Posted September 21st, 2015 at 11:24 PM by Necrum

Earlier today I had the pleasure of enjoying M. Night Shyamalan's latest feature, The Visit, in the comfort of an empty theater. Apparently, a matinee showing on a Monday isn't a very popular screening. Go figure. Now, before I start the actual review, I want to say that this film is perhaps best enjoyed without any input from someone like me, or any reviewer, professional or otherwise. The main reason being that it's sort of a benefit to go in expecting a few of Shyamalan's typical antics. It's better not to have any input from me regarding the story or the ending, because quite frankly I had a few theories about what was going on in the film until I was blown out of the water completely by the truth. You have been warned, this review has spoilers. I will warn you before the ending though if that's all you don't want spoiled.


The Visit opens up with a premise sequence comprised mainly of family history. It also sets up some pretty crucial character traits about the lead characters, siblings Rebecca (Olivia DeJonge) and Tyler (Ed Oxenbould) Jamison.
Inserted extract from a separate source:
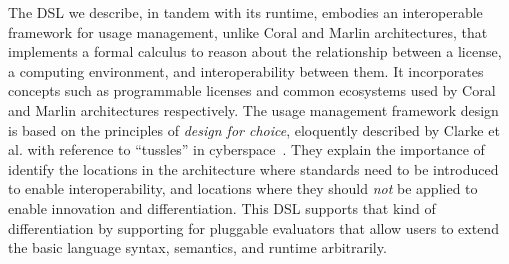The DSL we describe, in tandem with its runtime, embodies an interoperable framework for usage management, unlike Coral and Marlin architectures, that implements a formal calculus to reason about the relationship between a license, a computing environment, and interoperability between them. It incorporates concepts such as programmable licenses and common ecosystems used by Coral and Marlin architectures respectively. The usage management framework design is based on the principles of {\em design for choice}, eloquently described by Clarke et al. with reference to ``tussles'' in cyberspace~\cite{ClWrSoBr:02}. They explain the importance of identify the locations in the architecture where standards need to be introduced to enable interoperability, and locations where they should {\em not} be applied to enable innovation and differentiation.  This DSL supports that kind of differentiation by supporting for pluggable evaluators that allow users to extend the basic language syntax, semantics, and runtime arbitrarily.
Rebecca is an aspiring videographer who has decided to make a movie documenting their trip to visit their long estranged grandparents. Now this is where the movie shines where so many found footage flicks fail. This "found footage" has a legitimate reason to exist. A reason based in reality that could actually cause The Visit exist. People making documentaries is certainly not a new setting, as even the Blaire Witch Project had this same giblet of rationality. Where The Visit pulls this off is how close and personal the subject is. This is a documentation of their life, not some cheap thrill in the woods for paranormal entheusiasts. I have to consent that as an aspiring videographer myself, I found Rebecca incredibly relatable. Tyler on the other hand is a doofball younger brother who is a germaphobe and a rapper, a combination I never expected or asked for. Tyler does a good job of relieving the tension for a large portion of the film, cementing this as a horror-comedy, one of my favorite genres. Tyler's raps actually bring to mind Scary Movie 3, itself a parody Signs, which had one of the characters try to become a rapper a la Green Mile. Not to say it's not entertaining, while I may not be a fan of the genre, these little freestyle moments are pretty true to how a pair of kids might have a little personal fun with the camera.
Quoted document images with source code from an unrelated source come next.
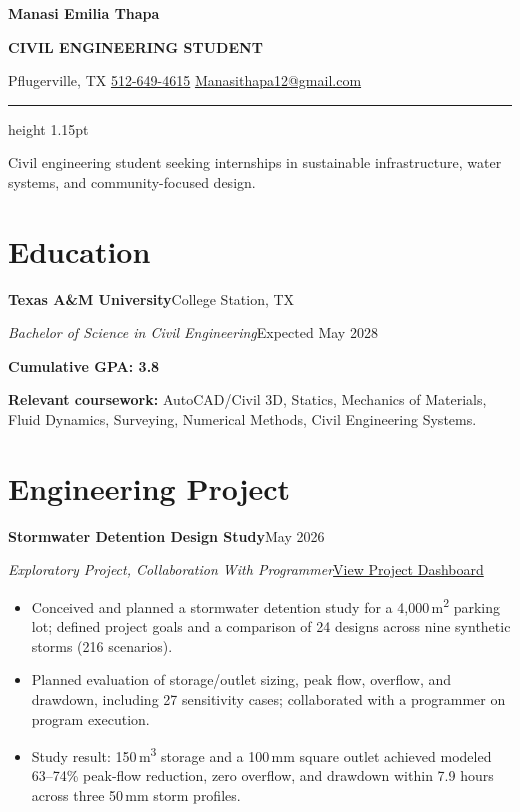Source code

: \documentclass[11pt,letterpaper]{article}
\newcommand{\entry}[4]{%
  \Needspace{5\baselineskip}%
  \textbf{#1}\hfill{\small\color{muted}#2}\par
  {\itshape #3}\hfill{\small\color{muted}#4}\par
}
\newcommand{\contactsep}{\hspace{0.65em}{\color{muted}\textbar}\hspace{0.65em}}
\begin{document}
{\fontsize{29}{33}\selectfont\bfseries\color{accent}Manasi Emilia Thapa}\par
\vspace{3pt}
{\fontsize{11}{13}\selectfont\bfseries\color{muted}CIVIL ENGINEERING STUDENT}\par
\vspace{6pt}
{\small
  Pflugerville, TX\contactsep
  \href{tel:+15126494615}{512-649-4615}\contactsep
  \href{mailto:Manasithapa12@gmail.com}{Manasithapa12@gmail.com}
}\par
\vspace{9pt}
{\color{accent}\hrule height 1.15pt}
\vspace{9pt}

Civil engineering student seeking internships in sustainable infrastructure,
water systems, and community-focused design.

\section{Education}
\entry{Texas A\&M University}{College Station, TX}
      {Bachelor of Science in Civil Engineering}{Expected May 2028}
\vspace{3pt}
\textbf{Cumulative GPA: 3.8}\par
\vspace{4pt}
\textbf{Relevant coursework:} AutoCAD/Civil 3D, Statics, Mechanics of Materials,
Fluid Dynamics, Surveying, Numerical Methods, Civil Engineering Systems.

\section{Engineering Project}
\entry{Stormwater Detention Design Study}{May 2026}
      {Exploratory Project, Collaboration With Programmer}
      {\href{https://manasi-stormwater-study.vercel.app}{\textcolor{accent}{View Project Dashboard}}}
\begin{itemize}
  \item Conceived and planned a stormwater detention study for a 4,000\,m\textsuperscript{2}
        parking lot; defined project goals and a comparison of 24 designs across nine
        synthetic storms (216 scenarios).
  \item Planned evaluation of storage/outlet sizing, peak flow, overflow, and drawdown,
        including 27 sensitivity cases; collaborated with a programmer on program execution.
  \item Study result: 150\,m\textsuperscript{3} storage and a 100\,mm square outlet achieved
        modeled 63--74\% peak-flow reduction, zero overflow, and drawdown within 7.9 hours
        across three 50\,mm storm profiles.
\end{itemize}
\end{document}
As we move on to the train we are introduced to a minor character without a name (that I can remember) who sets up a pretty cool running gag. Or at least it would be, if it were used more than twice. Here and at a later scene, some minor characters see the camera and insist that they had previously been an actor, promptly pulling recitals of former roles out of their ass. This joke seems out of place without a third instance to bring it home. Some antics ensue as one of the flaws of this film rears its head. There are some sections that seem to drag on for too long. This is a problem in a lot of found footage, so I can't fault Shyamalan completely, but still, a little more tightening of the first and second acts would have been nice.
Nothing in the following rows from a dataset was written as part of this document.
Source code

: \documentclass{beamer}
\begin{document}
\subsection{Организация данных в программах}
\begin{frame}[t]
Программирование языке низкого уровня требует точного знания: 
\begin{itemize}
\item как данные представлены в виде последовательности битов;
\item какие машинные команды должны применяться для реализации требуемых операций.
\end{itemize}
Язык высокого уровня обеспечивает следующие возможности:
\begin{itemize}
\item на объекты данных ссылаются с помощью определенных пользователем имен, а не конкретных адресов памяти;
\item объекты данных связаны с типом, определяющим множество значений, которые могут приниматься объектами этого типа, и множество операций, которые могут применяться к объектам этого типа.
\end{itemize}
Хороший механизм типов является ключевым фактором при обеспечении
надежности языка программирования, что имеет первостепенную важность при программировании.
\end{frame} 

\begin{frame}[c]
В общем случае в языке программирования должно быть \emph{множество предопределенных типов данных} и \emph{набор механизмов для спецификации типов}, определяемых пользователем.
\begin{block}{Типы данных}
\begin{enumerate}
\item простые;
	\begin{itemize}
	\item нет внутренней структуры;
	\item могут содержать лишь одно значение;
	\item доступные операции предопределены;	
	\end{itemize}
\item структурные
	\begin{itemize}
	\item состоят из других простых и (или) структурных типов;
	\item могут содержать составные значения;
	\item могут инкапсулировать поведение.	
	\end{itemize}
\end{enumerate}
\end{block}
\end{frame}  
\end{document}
We finally arrive in the middle of psyducking nowhere, the location of about 50% of all horror films. Early on you can tell Shyamalan is poking fun at found footage, horror, and even himself. As soon as they arrive at their grandparent's farm, Rebecca wastes no time setting up an overly artistic shot of Tyler standing in the frame created by a swaying swing. Shyamalan is telling us here that he knows what we've all been saying about his movies. Shyamalan has become self aware, and is perfectly fine with poking fun at himself and subverting his own cliches. This also serves to establish how versed Rebecca is in film analysis. As a result, this may be the most professional looking found footage movie you ever watch, which is a great breath of fresh air in the wake of so many poorly shot, low quality shaky cams. It's also helpful when Rebecca gives Tyler a second camera, allowing for multiple angles in some scenes, but more importantly, we can actually see the difference in the siblings' shooting style. Tyler has an obviously poor eye for what makes a good shot, resulting in a few bottom heavy frames, centered subjects, and all around home movie style to it. Regardless, his shots still tend to be better than most handy cam operators.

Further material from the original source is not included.